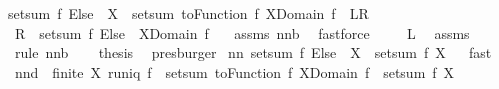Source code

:\begin{isabellebody}
{\isachardoublequoteopen}setsum\ {\isacharparenleft}f\ Else\ {}{\isacharparenright}\ X\ {\isacharequal}\ setsum\ {\isacharparenleft}toFunction\ f{\isacharparenright}\ {\isacharparenleft}X{\isasyminter}Domain\ f{\isacharparenright}{\isachardoublequoteclose}\ {\isacharparenleft}\ {\isachardoublequoteopen}{\isacharquery}L{\isacharequal}{\isacharquery}R{\isachardoublequoteclose}{\isacharparenright}\ \isanewline
%
\isadelimproof
%
\endisadelimproof
%
\isatagproof
{}\isamarkupfalse%
\ {\isacharminus}\isanewline
{}\isamarkupfalse%
\ {\isachardoublequoteopen}{\isacharquery}R\ {\isacharequal}\ setsum\ {\isacharparenleft}f\ Else\ {}{\isacharparenright}\ {\isacharparenleft}X{\isasyminter}Domain\ f{\isacharparenright}\ {\isachardoublequoteclose}\ \isamarkupfalse%
\ assms{\isacharparenleft}{}{\isacharparenright}\ nn{}{}b\ \isamarkupfalse%
\ fastforce\isanewline
{}\isamarkupfalse%
\ \isamarkupfalse%
\ {\isachardoublequoteopen}{\isachardot}{\isachardot}{\isachardot}\ {\isacharequal}\ {\isacharquery}L{\isachardoublequoteclose}\ \isamarkupfalse%
\ assms{\isacharparenleft}{}{\isacharparenright}\ \isamarkupfalse%
\ {\isacharparenleft}rule\ nn{}{}b{\isacharparenright}\ \isamarkupfalse%
\ \isamarkupfalse%
\ {\isacharquery}thesis\ \isamarkupfalse%
\ presburger\isanewline
{}\isamarkupfalse%
%
\endisatagproof
{\isafoldproof}%
%
\isadelimproof
\isanewline
%
\endisadelimproof
\isanewline
{}\isamarkupfalse%
\ nn{}{}{\isacharcolon}\ {\isachardoublequoteopen}setsum\ {\isacharparenleft}f\ Else\ {}{\isacharparenright}\ X\ {\isacharequal}\ setsum{\isacharprime}\ f\ X{\isachardoublequoteclose}%
\isadelimproof
\ %
\endisadelimproof
%
\isatagproof
{}\isamarkupfalse%
\ fast%
\endisatagproof
{\isafoldproof}%
%
\isadelimproof
%
\endisadelimproof
\isanewline
\isanewline
{}\isamarkupfalse%
\ nn{}{}d{\isacharcolon}\ \ {\isachardoublequoteopen}finite\ X{\isachardoublequoteclose}\ {\isachardoublequoteopen}runiq\ f{\isachardoublequoteclose}\ \ {\isachardoublequoteopen}setsum\ {\isacharparenleft}toFunction\ f{\isacharparenright}\ {\isacharparenleft}X{\isasyminter}Domain\ f{\isacharparenright}\ {\isacharequal}\ setsum{\isacharprime}\ f\ X{\isachardoublequoteclose}\isanewline

\end{isabellebody}

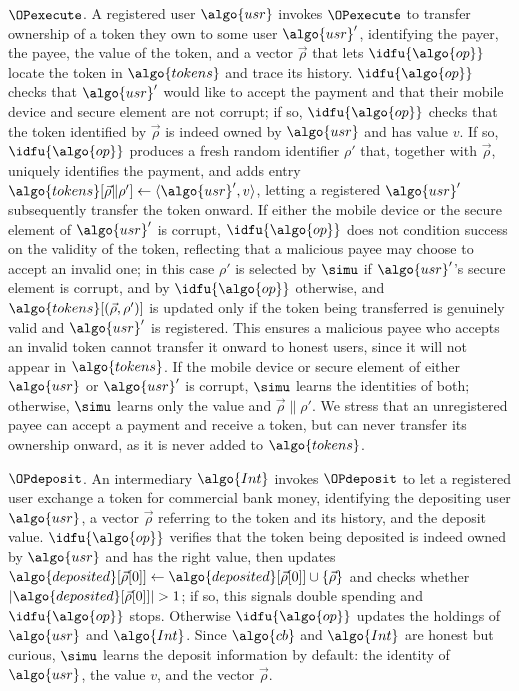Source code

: \underline{$\OPexecute$}. A registered user $\algo{usr}$ invokes $\OPexecute$
to transfer ownership of a token they own to some user $\algo{usr}'$,
identifying the payer, the payee, the value of the token, and a vector
$\vec{\rho}$ that lets $\idfu{\algo{op}}$ locate the token in $\algo{tokens}$ and trace
its history. $\idfu{\algo{op}}$ checks that $\algo{usr}'$ would like to accept the
payment and that their mobile device and secure element are not corrupt; if so,
$\idfu{\algo{op}}$ checks that the token identified by $\vec{\rho}$ is indeed owned by
$\algo{usr}$ and has value $v$. If so, $\idfu{\algo{op}}$ produces a fresh random
identifier $\rho'$ that, together with $\vec{\rho}$, uniquely identifies the
payment, and adds entry $\algo{tokens}[\vec{\rho} \| \rho'] \gets \langle
\algo{usr}', v \rangle$, letting a registered $\algo{usr}'$ subsequently
transfer the token onward. If either the mobile device or the secure element of
$\algo{usr}'$ is corrupt, $\idfu{\algo{op}}$ does not condition success on the validity
of the token, reflecting that a malicious payee may choose to accept an invalid
one; in this case $\rho'$ is selected by $\simu$ if $\algo{usr}'$'s secure
element is corrupt, and by $\idfu{\algo{op}}$ otherwise, and $\algo{tokens}[(\vec{\rho},
\rho')]$ is updated only if the token being transferred is genuinely valid and
$\algo{usr}'$ is registered. This ensures a malicious payee who accepts an
invalid token cannot transfer it onward to honest users, since it will not
appear in $\algo{tokens}$. If the mobile device or secure element of either
$\algo{usr}$ or $\algo{usr}'$ is corrupt, $\simu$ learns the identities of
both; otherwise, $\simu$ learns only the value and $\vec{\rho} \| \rho'$. We
stress that an unregistered payee can accept a payment and receive a token, but
can never transfer its ownership onward, as it is never added to
$\algo{tokens}$.

\underline{$\OPdeposit$}. An intermediary $\algo{Int}$ invokes
$\OPdeposit$ to let a registered user exchange a token for commercial bank
money, identifying the depositing user $\algo{usr}$, a vector $\vec{\rho}$
referring to the token and its history, and the deposit value. $\idfu{\algo{op}}$
verifies that the token being deposited is indeed owned by $\algo{usr}$ and has
the right value, then updates $\algo{deposited}[\vec{\rho}[0]] \gets
\algo{deposited}[\vec{\rho}[0]] \cup \{\vec{\rho}\}$ and checks whether
$|\algo{deposited}[\vec{\rho}[0]]| > 1$; if so, this signals double spending
and $\idfu{\algo{op}}$ stops. Otherwise $\idfu{\algo{op}}$ updates the holdings of $\algo{usr}$
and $\algo{Int}$. Since $\algo{cb}$ and $\algo{Int}$ are honest but curious,
$\simu$ learns the deposit information by default: the identity of
$\algo{usr}$, the value $v$, and the vector $\vec{\rho}$.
===
What is required -
Restate the entries above word for word, and keep the pictures out.

Task output -
Source code

:\begin{isabellebody}
{\isachardoublequoteopen}setsum\ {\isacharparenleft}f\ Else\ {}{\isacharparenright}\ X\ {\isacharequal}\ setsum\ {\isacharparenleft}toFunction\ f{\isacharparenright}\ {\isacharparenleft}X{\isasyminter}Domain\ f{\isacharparenright}{\isachardoublequoteclose}\ {\isacharparenleft}\ {\isachardoublequoteopen}{\isacharquery}L{\isacharequal}{\isacharquery}R{\isachardoublequoteclose}{\isacharparenright}\ \isanewline
%
\isadelimproof
%
\endisadelimproof
%
\isatagproof
{}\isamarkupfalse%
\ {\isacharminus}\isanewline
{}\isamarkupfalse%
\ {\isachardoublequoteopen}{\isacharquery}R\ {\isacharequal}\ setsum\ {\isacharparenleft}f\ Else\ {}{\isacharparenright}\ {\isacharparenleft}X{\isasyminter}Domain\ f{\isacharparenright}\ {\isachardoublequoteclose}\ \isamarkupfalse%
\ assms{\isacharparenleft}{}{\isacharparenright}\ nn{}{}b\ \isamarkupfalse%
\ fastforce\isanewline
{}\isamarkupfalse%
\ \isamarkupfalse%
\ {\isachardoublequoteopen}{\isachardot}{\isachardot}{\isachardot}\ {\isacharequal}\ {\isacharquery}L{\isachardoublequoteclose}\ \isamarkupfalse%
\ assms{\isacharparenleft}{}{\isacharparenright}\ \isamarkupfalse%
\ {\isacharparenleft}rule\ nn{}{}b{\isacharparenright}\ \isamarkupfalse%
\ \isamarkupfalse%
\ {\isacharquery}thesis\ \isamarkupfalse%
\ presburger\isanewline
{}\isamarkupfalse%
%
\endisatagproof
{\isafoldproof}%
%
\isadelimproof
\isanewline
%
\endisadelimproof
\isanewline
{}\isamarkupfalse%
\ nn{}{}{\isacharcolon}\ {\isachardoublequoteopen}setsum\ {\isacharparenleft}f\ Else\ {}{\isacharparenright}\ X\ {\isacharequal}\ setsum{\isacharprime}\ f\ X{\isachardoublequoteclose}%
\isadelimproof
\ %
\endisadelimproof
%
\isatagproof
{}\isamarkupfalse%
\ fast%
\endisatagproof
{\isafoldproof}%
%
\isadelimproof
%
\endisadelimproof
\isanewline
\isanewline
{}\isamarkupfalse%
\ nn{}{}d{\isacharcolon}\ \ {\isachardoublequoteopen}finite\ X{\isachardoublequoteclose}\ {\isachardoublequoteopen}runiq\ f{\isachardoublequoteclose}\ \ {\isachardoublequoteopen}setsum\ {\isacharparenleft}toFunction\ f{\isacharparenright}\ {\isacharparenleft}X{\isasyminter}Domain\ f{\isacharparenright}\ {\isacharequal}\ setsum{\isacharprime}\ f\ X{\isachardoublequoteclose}\isanewline

\end{isabellebody}

Source code

: \underline{$\OPexecute$}. A registered user $\algo{usr}$ invokes $\OPexecute$
to transfer ownership of a token they own to some user $\algo{usr}'$,
identifying the payer, the payee, the value of the token, and a vector
$\vec{\rho}$ that lets $\idfu{\algo{op}}$ locate the token in $\algo{tokens}$ and trace
its history. $\idfu{\algo{op}}$ checks that $\algo{usr}'$ would like to accept the
payment and that their mobile device and secure element are not corrupt; if so,
$\idfu{\algo{op}}$ checks that the token identified by $\vec{\rho}$ is indeed owned by
$\algo{usr}$ and has value $v$. If so, $\idfu{\algo{op}}$ produces a fresh random
identifier $\rho'$ that, together with $\vec{\rho}$, uniquely identifies the
payment, and adds entry $\algo{tokens}[\vec{\rho} \| \rho'] \gets \langle
\algo{usr}', v \rangle$, letting a registered $\algo{usr}'$ subsequently
transfer the token onward. If either the mobile device or the secure element of
$\algo{usr}'$ is corrupt, $\idfu{\algo{op}}$ does not condition success on the validity
of the token, reflecting that a malicious payee may choose to accept an invalid
one; in this case $\rho'$ is selected by $\simu$ if $\algo{usr}'$'s secure
element is corrupt, and by $\idfu{\algo{op}}$ otherwise, and $\algo{tokens}[(\vec{\rho},
\rho')]$ is updated only if the token being transferred is genuinely valid and
$\algo{usr}'$ is registered. This ensures a malicious payee who accepts an
invalid token cannot transfer it onward to honest users, since it will not
appear in $\algo{tokens}$. If the mobile device or secure element of either
$\algo{usr}$ or $\algo{usr}'$ is corrupt, $\simu$ learns the identities of
both; otherwise, $\simu$ learns only the value and $\vec{\rho} \| \rho'$. We
stress that an unregistered payee can accept a payment and receive a token, but
can never transfer its ownership onward, as it is never added to
$\algo{tokens}$.

\underline{$\OPdeposit$}. An intermediary $\algo{Int}$ invokes
$\OPdeposit$ to let a registered user exchange a token for commercial bank
money, identifying the depositing user $\algo{usr}$, a vector $\vec{\rho}$
referring to the token and its history, and the deposit value. $\idfu{\algo{op}}$
verifies that the token being deposited is indeed owned by $\algo{usr}$ and has
the right value, then updates $\algo{deposited}[\vec{\rho}[0]] \gets
\algo{deposited}[\vec{\rho}[0]] \cup \{\vec{\rho}\}$ and checks whether
$|\algo{deposited}[\vec{\rho}[0]]| > 1$; if so, this signals double spending
and $\idfu{\algo{op}}$ stops. Otherwise $\idfu{\algo{op}}$ updates the holdings of $\algo{usr}$
and $\algo{Int}$. Since $\algo{cb}$ and $\algo{Int}$ are honest but curious,
$\simu$ learns the deposit information by default: the identity of
$\algo{usr}$, the value $v$, and the vector $\vec{\rho}$.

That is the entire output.